In the copy, keep every line below as it is and leave out the pictures.

====================

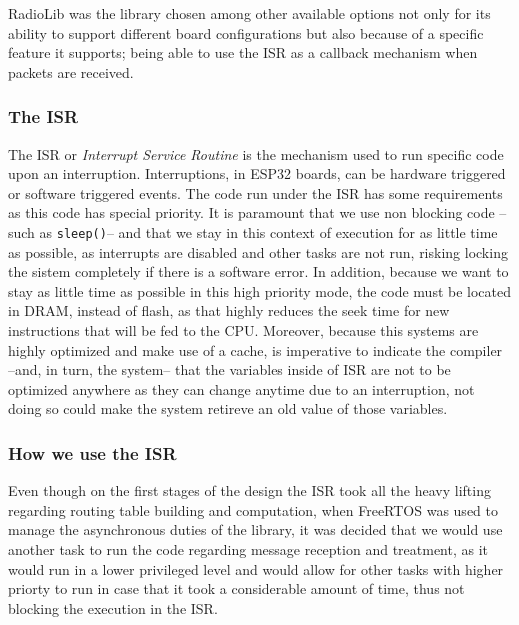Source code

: RadioLib was the library chosen among other available options not only for its ability to support different board configurations but also because of a specific feature it supports; being able to use the ISR as a callback mechanism when packets are received.
\subsubsection{The ISR}
The ISR or \textit{Interrupt Service Routine} is the mechanism used to run specific code upon an interruption. Interruptions, in ESP32 boards, can be hardware triggered or software triggered events.
The code run under the ISR has some requirements as this code has special priority. It is paramount that we use non blocking code --such as \texttt{sleep()}-- and that we stay in this context of execution for as little time as possible, as interrupts are disabled and other tasks are not run, risking locking the sistem completely if there is a software error. In addition, because we want to stay as little time as possible in this high priority mode, the code must be located in DRAM, instead of flash, as that highly reduces the seek time for new instructions that will be fed to the CPU. Moreover, because this systems are highly optimized and make use of a cache, is imperative to indicate the compiler --and, in turn, the system-- that the variables inside of ISR are not to be optimized anywhere as they can change anytime due to an interruption, not doing so could make the system retireve an old value of those variables.
\subsubsection{How we use the ISR}
Even though on the first stages of the design the ISR took all the heavy lifting regarding routing table building and computation, when FreeRTOS was used to manage the asynchronous duties of the library, it was decided that we would use another task to run the code regarding message reception and treatment, as it would run in a lower privileged level and would allow for other tasks with higher priorty to run in case that it took a considerable amount of time, thus not blocking the execution in the ISR.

====================

## TASK OUTPUT
Source code

: RadioLib was the library chosen among other available options not only for its ability to support different board configurations but also because of a specific feature it supports; being able to use the ISR as a callback mechanism when packets are received.
\subsubsection{The ISR}
The ISR or \textit{Interrupt Service Routine} is the mechanism used to run specific code upon an interruption. Interruptions, in ESP32 boards, can be hardware triggered or software triggered events.
The code run under the ISR has some requirements as this code has special priority. It is paramount that we use non blocking code --such as \texttt{sleep()}-- and that we stay in this context of execution for as little time as possible, as interrupts are disabled and other tasks are not run, risking locking the sistem completely if there is a software error. In addition, because we want to stay as little time as possible in this high priority mode, the code must be located in DRAM, instead of flash, as that highly reduces the seek time for new instructions that will be fed to the CPU. Moreover, because this systems are highly optimized and make use of a cache, is imperative to indicate the compiler --and, in turn, the system-- that the variables inside of ISR are not to be optimized anywhere as they can change anytime due to an interruption, not doing so could make the system retireve an old value of those variables.
\subsubsection{How we use the ISR}
Even though on the first stages of the design the ISR took all the heavy lifting regarding routing table building and computation, when FreeRTOS was used to manage the asynchronous duties of the library, it was decided that we would use another task to run the code regarding message reception and treatment, as it would run in a lower privileged level and would allow for other tasks with higher priorty to run in case that it took a considerable amount of time, thus not blocking the execution in the ISR.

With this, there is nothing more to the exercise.